Writing about the wines of Piemonte, Italy and France


Vesuvius and Lacryma Christi

The skyline of the city of Naples is dominated by the outline of Vesuvius. If the nearby Campi Flegrei are mysterious and now subject to urban sprawl, Vesuvius serves as a powerful reminder of the relative insignificance of human beings and their dwellings; it continues to be the brooding backdrop to people’s lives. It is difficult to say whether it or the congestion on the roads of the Bay of Naples is more frightening.  

Viticulture here in recent times has had its ups and downs.  An older generation is retiring and have been giving up the small plots which used to provide wine for their family and friends.

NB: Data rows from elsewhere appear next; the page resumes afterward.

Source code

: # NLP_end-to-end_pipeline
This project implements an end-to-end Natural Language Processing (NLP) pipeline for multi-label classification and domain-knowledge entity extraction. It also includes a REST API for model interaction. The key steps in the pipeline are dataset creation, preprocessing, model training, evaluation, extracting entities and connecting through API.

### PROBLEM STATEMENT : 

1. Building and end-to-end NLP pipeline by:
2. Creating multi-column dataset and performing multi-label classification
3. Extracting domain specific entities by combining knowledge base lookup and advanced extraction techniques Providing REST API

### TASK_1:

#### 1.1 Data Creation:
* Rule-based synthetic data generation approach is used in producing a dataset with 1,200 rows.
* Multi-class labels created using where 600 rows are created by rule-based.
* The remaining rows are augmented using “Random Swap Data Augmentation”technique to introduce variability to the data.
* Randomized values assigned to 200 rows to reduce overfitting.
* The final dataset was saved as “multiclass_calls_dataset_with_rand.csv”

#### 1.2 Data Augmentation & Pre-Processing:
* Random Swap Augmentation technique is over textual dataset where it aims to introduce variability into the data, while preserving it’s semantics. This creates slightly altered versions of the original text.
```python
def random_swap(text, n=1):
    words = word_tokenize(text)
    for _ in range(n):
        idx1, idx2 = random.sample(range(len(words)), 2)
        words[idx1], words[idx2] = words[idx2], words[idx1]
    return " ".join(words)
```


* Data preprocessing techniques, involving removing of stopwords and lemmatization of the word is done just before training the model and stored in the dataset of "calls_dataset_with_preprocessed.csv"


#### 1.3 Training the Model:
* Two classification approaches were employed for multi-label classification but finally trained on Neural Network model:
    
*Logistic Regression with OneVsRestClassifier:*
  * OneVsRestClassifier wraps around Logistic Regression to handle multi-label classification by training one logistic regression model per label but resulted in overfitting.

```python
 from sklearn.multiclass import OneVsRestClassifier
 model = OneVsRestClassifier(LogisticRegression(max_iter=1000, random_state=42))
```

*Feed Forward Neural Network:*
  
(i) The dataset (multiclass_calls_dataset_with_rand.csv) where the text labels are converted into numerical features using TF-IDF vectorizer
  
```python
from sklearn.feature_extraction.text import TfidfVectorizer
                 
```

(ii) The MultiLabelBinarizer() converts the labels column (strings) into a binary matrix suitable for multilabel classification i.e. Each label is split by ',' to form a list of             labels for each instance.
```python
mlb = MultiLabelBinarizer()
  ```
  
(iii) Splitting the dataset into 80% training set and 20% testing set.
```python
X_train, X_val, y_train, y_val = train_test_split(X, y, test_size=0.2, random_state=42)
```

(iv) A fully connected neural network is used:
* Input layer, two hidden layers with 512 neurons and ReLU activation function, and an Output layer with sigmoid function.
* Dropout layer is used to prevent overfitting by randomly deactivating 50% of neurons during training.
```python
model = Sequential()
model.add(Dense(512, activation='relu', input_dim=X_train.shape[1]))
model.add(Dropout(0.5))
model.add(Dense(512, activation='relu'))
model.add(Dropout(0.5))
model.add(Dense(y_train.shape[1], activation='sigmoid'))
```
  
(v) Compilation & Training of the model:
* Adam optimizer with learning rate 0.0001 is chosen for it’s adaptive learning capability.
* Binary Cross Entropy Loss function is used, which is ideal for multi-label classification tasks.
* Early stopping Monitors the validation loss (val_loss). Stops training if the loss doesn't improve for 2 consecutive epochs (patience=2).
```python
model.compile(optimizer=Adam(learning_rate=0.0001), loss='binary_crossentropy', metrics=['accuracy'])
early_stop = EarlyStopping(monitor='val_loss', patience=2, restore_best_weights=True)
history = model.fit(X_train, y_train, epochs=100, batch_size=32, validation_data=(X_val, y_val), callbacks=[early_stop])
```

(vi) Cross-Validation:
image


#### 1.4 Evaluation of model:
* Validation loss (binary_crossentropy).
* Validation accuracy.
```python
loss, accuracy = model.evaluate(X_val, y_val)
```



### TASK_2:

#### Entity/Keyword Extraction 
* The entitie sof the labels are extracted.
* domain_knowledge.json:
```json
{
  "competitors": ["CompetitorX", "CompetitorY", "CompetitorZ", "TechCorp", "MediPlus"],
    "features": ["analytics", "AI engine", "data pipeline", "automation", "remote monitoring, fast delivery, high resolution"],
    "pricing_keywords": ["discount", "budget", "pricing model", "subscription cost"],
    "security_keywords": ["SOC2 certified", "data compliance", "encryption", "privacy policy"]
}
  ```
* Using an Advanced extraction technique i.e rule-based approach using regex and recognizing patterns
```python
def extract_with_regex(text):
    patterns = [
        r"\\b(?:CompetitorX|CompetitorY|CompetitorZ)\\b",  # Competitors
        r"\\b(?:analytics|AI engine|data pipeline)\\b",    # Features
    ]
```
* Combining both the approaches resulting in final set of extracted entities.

Some of those vineyards are reverting to nature. Others are being cultivated by a new, more commercially minded generation of professional winemakers.  The best estimate is that there are currently about 300 hectares registered under vine on the mountain. 15 years ago it was twice that but now a good handful of wineries, Mastroberardino included, are putting the wines of Vesuvius back on the quality and commercial map.  Production today (2017) is divided half and half between perhaps one hundred small growers and commercial wineries some of whom buy fruit. The Consorzio has been reformed and has high hopes of emulating the remarkable vinous success of Italy’s other top volcano, Etna.  While that will be a tall order, it is at least a good aspiration.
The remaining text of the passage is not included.